Activity: Your job with the data below: print everything from the line that holds "To train the DQN" down to the line that holds "To implement a", ends included, exactly, and nothing else.
——————————
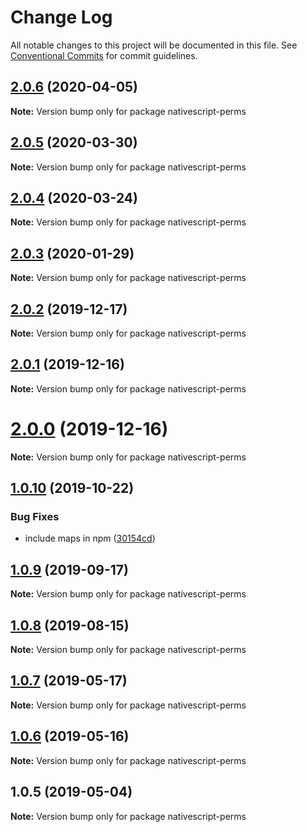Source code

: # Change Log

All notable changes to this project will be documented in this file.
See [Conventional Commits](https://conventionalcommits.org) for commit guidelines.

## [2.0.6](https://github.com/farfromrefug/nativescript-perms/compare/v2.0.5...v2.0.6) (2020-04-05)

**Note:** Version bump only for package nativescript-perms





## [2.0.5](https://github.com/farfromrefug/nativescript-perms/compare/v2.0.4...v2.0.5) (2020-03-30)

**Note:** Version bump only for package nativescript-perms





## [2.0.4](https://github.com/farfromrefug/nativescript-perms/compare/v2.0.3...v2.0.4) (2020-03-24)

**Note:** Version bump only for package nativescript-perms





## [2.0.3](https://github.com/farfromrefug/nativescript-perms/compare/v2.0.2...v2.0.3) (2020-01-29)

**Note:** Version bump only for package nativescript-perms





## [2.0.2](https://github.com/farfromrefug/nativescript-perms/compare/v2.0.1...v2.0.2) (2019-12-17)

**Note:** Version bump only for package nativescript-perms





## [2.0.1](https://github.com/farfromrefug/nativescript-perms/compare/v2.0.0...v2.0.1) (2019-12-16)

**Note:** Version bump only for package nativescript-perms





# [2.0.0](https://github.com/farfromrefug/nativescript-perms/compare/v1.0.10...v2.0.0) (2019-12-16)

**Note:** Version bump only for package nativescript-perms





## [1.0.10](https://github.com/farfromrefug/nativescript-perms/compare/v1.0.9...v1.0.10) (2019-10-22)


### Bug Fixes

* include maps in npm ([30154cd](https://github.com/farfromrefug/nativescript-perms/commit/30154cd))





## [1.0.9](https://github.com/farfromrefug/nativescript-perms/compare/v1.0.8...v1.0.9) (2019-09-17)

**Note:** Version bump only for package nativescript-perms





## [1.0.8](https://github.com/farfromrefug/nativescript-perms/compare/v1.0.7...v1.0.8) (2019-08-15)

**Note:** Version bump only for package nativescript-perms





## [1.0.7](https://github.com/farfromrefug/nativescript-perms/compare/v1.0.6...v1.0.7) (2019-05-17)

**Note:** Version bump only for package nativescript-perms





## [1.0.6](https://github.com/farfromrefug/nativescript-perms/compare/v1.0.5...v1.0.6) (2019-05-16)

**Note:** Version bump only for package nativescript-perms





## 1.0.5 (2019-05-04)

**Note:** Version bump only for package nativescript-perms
——————————
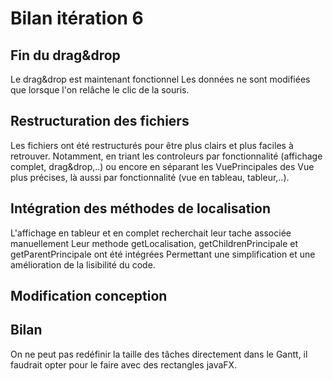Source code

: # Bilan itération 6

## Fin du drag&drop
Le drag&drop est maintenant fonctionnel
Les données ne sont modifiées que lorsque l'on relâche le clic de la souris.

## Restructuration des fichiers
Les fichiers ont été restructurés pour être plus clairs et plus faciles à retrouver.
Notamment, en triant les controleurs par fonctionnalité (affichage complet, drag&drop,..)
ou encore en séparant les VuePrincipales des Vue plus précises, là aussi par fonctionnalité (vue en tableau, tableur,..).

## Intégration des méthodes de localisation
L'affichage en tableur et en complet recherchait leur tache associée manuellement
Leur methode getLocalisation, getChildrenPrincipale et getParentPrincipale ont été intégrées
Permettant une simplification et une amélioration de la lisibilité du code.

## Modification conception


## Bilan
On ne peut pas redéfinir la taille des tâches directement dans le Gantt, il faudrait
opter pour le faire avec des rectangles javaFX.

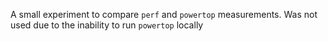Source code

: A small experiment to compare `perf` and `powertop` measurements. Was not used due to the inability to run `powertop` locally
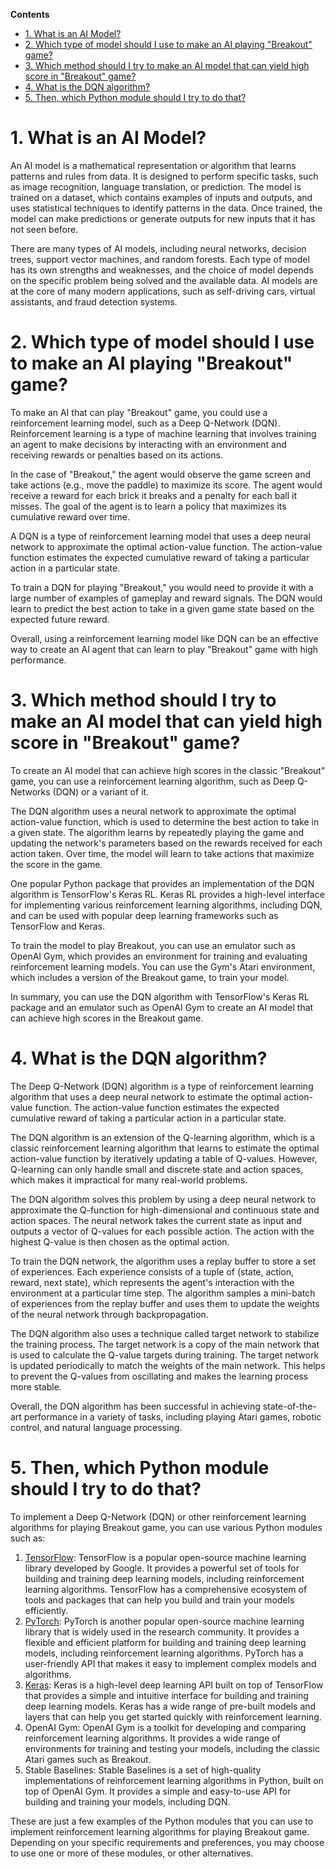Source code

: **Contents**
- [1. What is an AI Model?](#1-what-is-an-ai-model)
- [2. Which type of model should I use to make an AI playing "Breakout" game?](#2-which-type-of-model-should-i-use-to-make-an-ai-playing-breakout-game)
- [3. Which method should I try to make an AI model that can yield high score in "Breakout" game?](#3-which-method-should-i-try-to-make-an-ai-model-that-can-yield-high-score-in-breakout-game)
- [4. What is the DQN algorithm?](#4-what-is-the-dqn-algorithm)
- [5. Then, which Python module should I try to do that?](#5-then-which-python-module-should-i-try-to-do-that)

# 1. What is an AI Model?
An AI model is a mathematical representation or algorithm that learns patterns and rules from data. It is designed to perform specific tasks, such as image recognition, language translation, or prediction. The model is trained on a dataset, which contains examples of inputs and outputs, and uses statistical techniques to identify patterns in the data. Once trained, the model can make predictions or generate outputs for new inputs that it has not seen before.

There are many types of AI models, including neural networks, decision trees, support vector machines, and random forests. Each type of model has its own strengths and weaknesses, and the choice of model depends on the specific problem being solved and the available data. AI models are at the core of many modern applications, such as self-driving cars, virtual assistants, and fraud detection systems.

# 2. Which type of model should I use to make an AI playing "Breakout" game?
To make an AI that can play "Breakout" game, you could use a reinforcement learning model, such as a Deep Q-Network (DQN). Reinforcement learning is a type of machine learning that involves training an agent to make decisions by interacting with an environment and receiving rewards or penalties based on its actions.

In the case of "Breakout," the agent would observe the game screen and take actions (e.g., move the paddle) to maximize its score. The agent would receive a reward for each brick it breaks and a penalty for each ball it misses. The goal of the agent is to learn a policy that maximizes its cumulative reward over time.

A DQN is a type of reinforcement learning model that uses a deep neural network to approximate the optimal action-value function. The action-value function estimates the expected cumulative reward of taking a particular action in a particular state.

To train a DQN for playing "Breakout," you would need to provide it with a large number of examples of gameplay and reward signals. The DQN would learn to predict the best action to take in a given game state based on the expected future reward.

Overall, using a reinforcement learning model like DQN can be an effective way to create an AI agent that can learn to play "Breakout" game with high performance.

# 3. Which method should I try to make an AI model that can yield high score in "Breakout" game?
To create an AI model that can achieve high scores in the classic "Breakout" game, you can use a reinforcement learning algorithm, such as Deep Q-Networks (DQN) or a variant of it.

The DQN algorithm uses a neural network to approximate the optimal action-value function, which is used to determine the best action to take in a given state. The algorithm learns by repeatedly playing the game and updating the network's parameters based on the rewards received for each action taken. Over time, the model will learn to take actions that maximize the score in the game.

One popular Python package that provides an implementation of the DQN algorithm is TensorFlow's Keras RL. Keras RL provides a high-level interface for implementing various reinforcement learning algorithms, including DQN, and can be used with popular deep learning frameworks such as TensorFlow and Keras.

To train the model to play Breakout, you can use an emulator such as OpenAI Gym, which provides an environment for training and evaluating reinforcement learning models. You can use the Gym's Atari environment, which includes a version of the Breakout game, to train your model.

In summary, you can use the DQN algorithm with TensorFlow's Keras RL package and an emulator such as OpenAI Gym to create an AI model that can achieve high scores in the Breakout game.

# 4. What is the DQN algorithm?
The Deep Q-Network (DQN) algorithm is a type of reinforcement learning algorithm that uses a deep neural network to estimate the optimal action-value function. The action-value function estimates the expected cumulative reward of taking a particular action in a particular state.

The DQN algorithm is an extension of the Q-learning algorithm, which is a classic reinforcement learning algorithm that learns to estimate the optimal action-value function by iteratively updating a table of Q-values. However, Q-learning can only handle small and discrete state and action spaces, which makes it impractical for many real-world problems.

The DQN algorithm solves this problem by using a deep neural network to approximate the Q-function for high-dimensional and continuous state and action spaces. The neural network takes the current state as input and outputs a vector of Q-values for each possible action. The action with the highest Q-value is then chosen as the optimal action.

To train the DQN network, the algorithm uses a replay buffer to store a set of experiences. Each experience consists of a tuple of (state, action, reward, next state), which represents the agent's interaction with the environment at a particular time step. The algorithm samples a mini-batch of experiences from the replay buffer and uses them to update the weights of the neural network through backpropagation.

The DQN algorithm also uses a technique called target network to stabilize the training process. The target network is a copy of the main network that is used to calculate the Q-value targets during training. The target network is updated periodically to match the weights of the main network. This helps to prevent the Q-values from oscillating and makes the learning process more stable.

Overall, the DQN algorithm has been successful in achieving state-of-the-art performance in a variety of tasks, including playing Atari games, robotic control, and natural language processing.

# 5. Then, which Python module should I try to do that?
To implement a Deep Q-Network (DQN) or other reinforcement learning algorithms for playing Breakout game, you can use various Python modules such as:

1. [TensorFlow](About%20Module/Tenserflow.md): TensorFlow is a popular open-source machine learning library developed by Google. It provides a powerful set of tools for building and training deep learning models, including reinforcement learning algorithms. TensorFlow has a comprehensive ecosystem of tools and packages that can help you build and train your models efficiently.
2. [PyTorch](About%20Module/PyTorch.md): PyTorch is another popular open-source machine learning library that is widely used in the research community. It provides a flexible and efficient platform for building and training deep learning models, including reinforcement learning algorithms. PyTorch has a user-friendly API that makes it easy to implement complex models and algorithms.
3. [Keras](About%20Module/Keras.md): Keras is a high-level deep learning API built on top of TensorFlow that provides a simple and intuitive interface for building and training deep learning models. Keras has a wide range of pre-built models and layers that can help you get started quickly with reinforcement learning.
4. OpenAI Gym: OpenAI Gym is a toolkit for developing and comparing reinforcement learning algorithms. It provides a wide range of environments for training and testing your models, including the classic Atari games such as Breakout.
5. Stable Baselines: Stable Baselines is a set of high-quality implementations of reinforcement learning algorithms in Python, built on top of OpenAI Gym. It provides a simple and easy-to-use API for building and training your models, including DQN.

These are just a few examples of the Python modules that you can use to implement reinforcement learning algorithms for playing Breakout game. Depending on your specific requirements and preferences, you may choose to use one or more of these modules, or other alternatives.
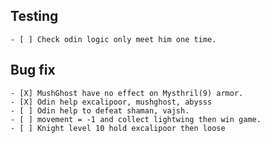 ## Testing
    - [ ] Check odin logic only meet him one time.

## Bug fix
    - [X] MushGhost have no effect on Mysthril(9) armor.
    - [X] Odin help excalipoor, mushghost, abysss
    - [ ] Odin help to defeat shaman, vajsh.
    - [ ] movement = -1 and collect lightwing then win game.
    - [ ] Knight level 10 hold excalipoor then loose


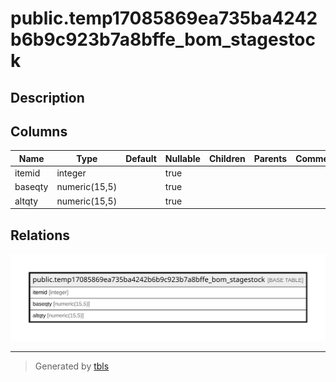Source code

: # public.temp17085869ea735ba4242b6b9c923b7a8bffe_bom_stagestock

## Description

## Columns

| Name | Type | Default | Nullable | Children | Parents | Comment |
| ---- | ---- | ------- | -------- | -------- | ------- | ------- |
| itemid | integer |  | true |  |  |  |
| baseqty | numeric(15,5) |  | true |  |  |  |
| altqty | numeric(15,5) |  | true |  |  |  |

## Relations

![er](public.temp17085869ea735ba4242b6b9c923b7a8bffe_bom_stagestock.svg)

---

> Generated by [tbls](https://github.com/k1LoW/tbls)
——————————
Written answer:
To train the DQN network, the algorithm uses a replay buffer to store a set of experiences. Each experience consists of a tuple of (state, action, reward, next state), which represents the agent's interaction with the environment at a particular time step. The algorithm samples a mini-batch of experiences from the replay buffer and uses them to update the weights of the neural network through backpropagation.

The DQN algorithm also uses a technique called target network to stabilize the training process. The target network is a copy of the main network that is used to calculate the Q-value targets during training. The target network is updated periodically to match the weights of the main network. This helps to prevent the Q-values from oscillating and makes the learning process more stable.

Overall, the DQN algorithm has been successful in achieving state-of-the-art performance in a variety of tasks, including playing Atari games, robotic control, and natural language processing.

# 5. Then, which Python module should I try to do that?
To implement a Deep Q-Network (DQN) or other reinforcement learning algorithms for playing Breakout game, you can use various Python modules such as:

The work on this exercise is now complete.